Per la serie “Tumulazioni strane e dove trovarle”, se vi dovesse capitare di fare una gita a Vigevano, fate una capatina alla chiesa di San Pietro Martire, anche detta “la chiesa del Beato Matteo”, e al convento di Santa Maria delle Grazie. Perché qui troverete due cripte inquietantemente singolari: i Putridarium.
Vigevano e i suoi Putridarium

Intendiamoci: non solo Vigevano vanta dei Putridarium. Così su due piedi ci viene in mente il monastero delle Clarisse a Ischia, con la sua cripta dedicate alle “monache scolate”. Tuttavia il caso di Vigevano è particolare per due motivi.
Il primo è che nel nord Italia i Putridarum non sono così frequenti. Il secondo è che ne ha ben due. Ma cosa sono i Putridarium? Ebbene, erano una sorta di cripta nella quale monaci e suore erano seppelliti. I Putridarium si trovavano sia nei conventi che nelle chiese, ma avevano una singolarità.
Qui monaci e suore non erano seppelliti in maniera classica, in una bara o interrati per intenderci. No, erano lasciati a sedere su appositi sedili di pietra, dotati di un foro sottostante per far colare i liquidi derivanti dalla decomposizione dei corpi. In questo modo, perdendo liquidi, gradualmente i corpi si mummificavano.

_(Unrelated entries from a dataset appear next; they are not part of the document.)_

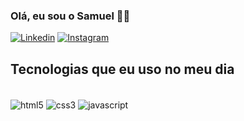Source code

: ### Olá, eu sou o Samuel 🖐🏽

[![Linkedin](https://img.shields.io/badge/LinkedIn-0077B5?style=for-the-badge&logo=linkedin&logoColor=white)](https://www.linkedin.com/in/samuel-jonas-490476275/)
[![Instagram](https://img.shields.io/badge/Instagram-E4405F?style=for-the-badge&logo=instagram&logoColor=white)](https://www.instagram.com/samuelj_s/)





## Tecnologias que eu uso no meu dia 

<div style="display: inline-block;"> <br>
    <img align="center" 
    src="https://img.shields.io/badge/HTML5-E34F26?style=for-the-badge&logo=html5&logoColor=white" 
    alt="html5">
    <img align="center" 
    src="https://img.shields.io/badge/CSS3-1572B6?style=for-the-badge&logo=css3&logoColor=white" 
    alt="css3">
    <img align="center" 
    src="https://img.shields.io/badge/JavaScript-F7DF1E?style=for-the-badge&logo=javascript&logoColor=black" 
    alt="javascript">
</div>
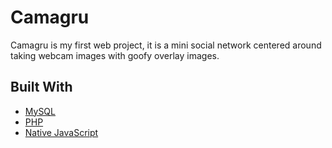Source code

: # Camagru

Camagru is my first web project, it is a mini social network centered around taking webcam images with goofy overlay images.

## Built With

* [MySQL](https://www.mysql.com/)
* [PHP](http://php.net/)
* [Native JavaScript](https://developer.mozilla.org/fr/docs/Web/JavaScript/)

Un po’ inquietante, lo ammettiamo. Ma Vigevano ne ha due da visitare. Il primo è quello della chiesa di San Pietro Martire. La chiesa ospita la salma del Beato Matteo in una cripta. Tuttavia la chiesa ha un’altra cripta, ben nascosta sotto a un palco di legno al di sotto l’altare. Qui una grata di ferro conduce a dei gradini alla fine della quale troverete il Putridarium in questione, con le sue nicchie e sedili di pietra usati come colatoi.
Ma Vigevano ha un altro Putridarium, quello annesso al convento di Santa Maria delle Grazie. O meglio, ex convento, visto che adesso è stato convertito in appartamenti e abitazioni private. Costruito nel 1472, un tempo ospitava i frati Francescani.
L’edificio fu realizzato grazie a Galeazzo Maria Sforza. Qui trascorse alcuni anni anche un beato, Frate Cristoforo Macassolio. Dal 1995 il convento fu soggetto a un restauro e proprio durante i lavori, sotto a un pavimento, gli operai trovarono una zona vuota.

Al suo interno erano presenti quattro scheletri di monaci, rivelatisi poi essere degli abati. Ben vestiti e posizionati uno davanti all’altro, ecco che si trattava di abati sepolti secondo la pratica del Putridarium. Per evitare che la stanza si rovinasse, la Soprintendenza la fece chiudere con dei materiali idonei, salvo poi collocarci sopra un bel pavimento. Quello che ancora non è ben chiaro è perché a Vigevano, all’epoca, sentissero la necessità di costruire non uno, ben due Putridarium.